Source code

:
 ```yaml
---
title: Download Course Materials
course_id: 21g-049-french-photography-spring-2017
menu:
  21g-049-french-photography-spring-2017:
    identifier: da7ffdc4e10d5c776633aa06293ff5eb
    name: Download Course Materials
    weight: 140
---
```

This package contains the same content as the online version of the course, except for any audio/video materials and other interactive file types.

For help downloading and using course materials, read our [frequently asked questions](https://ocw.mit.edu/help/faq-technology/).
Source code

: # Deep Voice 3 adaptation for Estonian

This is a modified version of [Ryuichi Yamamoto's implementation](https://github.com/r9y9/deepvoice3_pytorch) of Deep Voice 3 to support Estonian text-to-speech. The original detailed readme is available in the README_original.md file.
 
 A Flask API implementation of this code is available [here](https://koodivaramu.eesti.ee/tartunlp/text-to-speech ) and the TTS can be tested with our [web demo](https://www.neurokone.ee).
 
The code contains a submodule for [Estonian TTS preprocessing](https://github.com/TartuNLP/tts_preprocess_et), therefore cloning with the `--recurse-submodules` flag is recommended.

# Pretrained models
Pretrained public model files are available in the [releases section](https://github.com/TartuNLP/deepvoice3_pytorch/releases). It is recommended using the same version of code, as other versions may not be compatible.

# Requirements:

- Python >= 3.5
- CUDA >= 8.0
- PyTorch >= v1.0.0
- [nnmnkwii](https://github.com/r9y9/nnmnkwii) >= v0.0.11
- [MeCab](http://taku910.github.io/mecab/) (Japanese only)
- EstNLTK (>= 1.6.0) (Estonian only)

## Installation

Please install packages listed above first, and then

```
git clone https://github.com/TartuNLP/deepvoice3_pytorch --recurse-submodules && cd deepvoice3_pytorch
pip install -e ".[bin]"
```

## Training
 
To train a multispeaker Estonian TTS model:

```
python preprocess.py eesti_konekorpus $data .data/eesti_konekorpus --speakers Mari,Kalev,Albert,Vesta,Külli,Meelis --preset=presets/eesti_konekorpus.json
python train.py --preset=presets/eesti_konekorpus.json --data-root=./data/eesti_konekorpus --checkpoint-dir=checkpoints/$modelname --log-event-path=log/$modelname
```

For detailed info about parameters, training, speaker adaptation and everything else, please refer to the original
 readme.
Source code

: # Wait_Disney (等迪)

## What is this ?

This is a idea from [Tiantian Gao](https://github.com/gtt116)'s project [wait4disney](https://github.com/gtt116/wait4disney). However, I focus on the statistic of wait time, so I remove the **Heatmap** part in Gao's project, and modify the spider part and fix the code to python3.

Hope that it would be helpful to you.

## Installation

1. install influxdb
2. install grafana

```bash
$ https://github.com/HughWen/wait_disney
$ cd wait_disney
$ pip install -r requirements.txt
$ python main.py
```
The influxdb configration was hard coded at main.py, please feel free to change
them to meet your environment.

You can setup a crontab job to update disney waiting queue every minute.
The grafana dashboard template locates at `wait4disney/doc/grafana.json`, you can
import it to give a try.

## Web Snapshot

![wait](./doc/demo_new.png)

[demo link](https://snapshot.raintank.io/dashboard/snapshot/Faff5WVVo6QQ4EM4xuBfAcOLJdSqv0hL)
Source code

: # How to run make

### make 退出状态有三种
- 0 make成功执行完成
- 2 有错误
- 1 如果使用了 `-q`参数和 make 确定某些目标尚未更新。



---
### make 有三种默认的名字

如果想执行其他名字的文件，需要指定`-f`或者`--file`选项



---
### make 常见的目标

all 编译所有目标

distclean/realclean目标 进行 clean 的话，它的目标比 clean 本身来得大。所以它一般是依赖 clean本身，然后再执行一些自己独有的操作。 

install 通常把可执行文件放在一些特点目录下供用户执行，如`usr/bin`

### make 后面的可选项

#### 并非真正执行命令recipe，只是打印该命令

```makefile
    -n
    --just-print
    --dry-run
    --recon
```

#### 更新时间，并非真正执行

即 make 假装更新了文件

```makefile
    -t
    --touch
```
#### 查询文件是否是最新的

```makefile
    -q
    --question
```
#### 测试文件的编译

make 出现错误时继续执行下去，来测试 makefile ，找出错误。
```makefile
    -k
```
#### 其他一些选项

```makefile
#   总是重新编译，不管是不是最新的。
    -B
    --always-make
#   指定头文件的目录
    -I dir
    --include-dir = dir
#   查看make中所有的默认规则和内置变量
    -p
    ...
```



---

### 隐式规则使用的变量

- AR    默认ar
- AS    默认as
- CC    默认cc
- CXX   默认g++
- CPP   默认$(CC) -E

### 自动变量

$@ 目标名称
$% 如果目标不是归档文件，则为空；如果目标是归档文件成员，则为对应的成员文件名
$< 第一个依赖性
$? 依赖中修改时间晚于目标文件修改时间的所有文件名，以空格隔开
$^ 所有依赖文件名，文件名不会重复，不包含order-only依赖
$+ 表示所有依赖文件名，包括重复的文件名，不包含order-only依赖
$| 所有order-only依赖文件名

_ _ _ _

Please return every line of the listing exactly.

*Output below:*
Source code

:
 ```yaml
---
title: Download Course Materials
course_id: 21g-049-french-photography-spring-2017
menu:
  21g-049-french-photography-spring-2017:
    identifier: da7ffdc4e10d5c776633aa06293ff5eb
    name: Download Course Materials
    weight: 140
---
```

This package contains the same content as the online version of the course, except for any audio/video materials and other interactive file types.

For help downloading and using course materials, read our [frequently asked questions](https://ocw.mit.edu/help/faq-technology/).
Source code

: # Deep Voice 3 adaptation for Estonian

This is a modified version of [Ryuichi Yamamoto's implementation](https://github.com/r9y9/deepvoice3_pytorch) of Deep Voice 3 to support Estonian text-to-speech. The original detailed readme is available in the README_original.md file.
 
 A Flask API implementation of this code is available [here](https://koodivaramu.eesti.ee/tartunlp/text-to-speech ) and the TTS can be tested with our [web demo](https://www.neurokone.ee).
 
The code contains a submodule for [Estonian TTS preprocessing](https://github.com/TartuNLP/tts_preprocess_et), therefore cloning with the `--recurse-submodules` flag is recommended.

# Pretrained models
Pretrained public model files are available in the [releases section](https://github.com/TartuNLP/deepvoice3_pytorch/releases). It is recommended using the same version of code, as other versions may not be compatible.

# Requirements:

- Python >= 3.5
- CUDA >= 8.0
- PyTorch >= v1.0.0
- [nnmnkwii](https://github.com/r9y9/nnmnkwii) >= v0.0.11
- [MeCab](http://taku910.github.io/mecab/) (Japanese only)
- EstNLTK (>= 1.6.0) (Estonian only)

## Installation

Please install packages listed above first, and then

```
git clone https://github.com/TartuNLP/deepvoice3_pytorch --recurse-submodules && cd deepvoice3_pytorch
pip install -e ".[bin]"
```

## Training
 
To train a multispeaker Estonian TTS model:

```
python preprocess.py eesti_konekorpus $data .data/eesti_konekorpus --speakers Mari,Kalev,Albert,Vesta,Külli,Meelis --preset=presets/eesti_konekorpus.json
python train.py --preset=presets/eesti_konekorpus.json --data-root=./data/eesti_konekorpus --checkpoint-dir=checkpoints/$modelname --log-event-path=log/$modelname
```

For detailed info about parameters, training, speaker adaptation and everything else, please refer to the original
 readme.
Source code

: # Wait_Disney (等迪)

## What is this ?

This is a idea from [Tiantian Gao](https://github.com/gtt116)'s project [wait4disney](https://github.com/gtt116/wait4disney). However, I focus on the statistic of wait time, so I remove the **Heatmap** part in Gao's project, and modify the spider part and fix the code to python3.

Hope that it would be helpful to you.

## Installation

1. install influxdb
2. install grafana

```bash
$ https://github.com/HughWen/wait_disney
$ cd wait_disney
$ pip install -r requirements.txt
$ python main.py
```
The influxdb configration was hard coded at main.py, please feel free to change
them to meet your environment.

You can setup a crontab job to update disney waiting queue every minute.
The grafana dashboard template locates at `wait4disney/doc/grafana.json`, you can
import it to give a try.

## Web Snapshot

![wait](./doc/demo_new.png)

[demo link](https://snapshot.raintank.io/dashboard/snapshot/Faff5WVVo6QQ4EM4xuBfAcOLJdSqv0hL)
Source code

: # How to run make

### make 退出状态有三种
- 0 make成功执行完成
- 2 有错误
- 1 如果使用了 `-q`参数和 make 确定某些目标尚未更新。



---
### make 有三种默认的名字

如果想执行其他名字的文件，需要指定`-f`或者`--file`选项



---
### make 常见的目标

all 编译所有目标

distclean/realclean目标 进行 clean 的话，它的目标比 clean 本身来得大。所以它一般是依赖 clean本身，然后再执行一些自己独有的操作。 

install 通常把可执行文件放在一些特点目录下供用户执行，如`usr/bin`

### make 后面的可选项

#### 并非真正执行命令recipe，只是打印该命令

```makefile
    -n
    --just-print
    --dry-run
    --recon
```

#### 更新时间，并非真正执行

即 make 假装更新了文件

```makefile
    -t
    --touch
```
#### 查询文件是否是最新的

```makefile
    -q
    --question
```
#### 测试文件的编译

make 出现错误时继续执行下去，来测试 makefile ，找出错误。
```makefile
    -k
```
#### 其他一些选项

```makefile
#   总是重新编译，不管是不是最新的。
    -B
    --always-make
#   指定头文件的目录
    -I dir
    --include-dir = dir
#   查看make中所有的默认规则和内置变量
    -p
    ...
```



---

### 隐式规则使用的变量

- AR    默认ar
- AS    默认as
- CC    默认cc
- CXX   默认g++
- CPP   默认$(CC) -E

### 自动变量

$@ 目标名称
$% 如果目标不是归档文件，则为空；如果目标是归档文件成员，则为对应的成员文件名
$< 第一个依赖性
$? 依赖中修改时间晚于目标文件修改时间的所有文件名，以空格隔开
$^ 所有依赖文件名，文件名不会重复，不包含order-only依赖
$+ 表示所有依赖文件名，包括重复的文件名，不包含order-only依赖
$| 所有order-only依赖文件名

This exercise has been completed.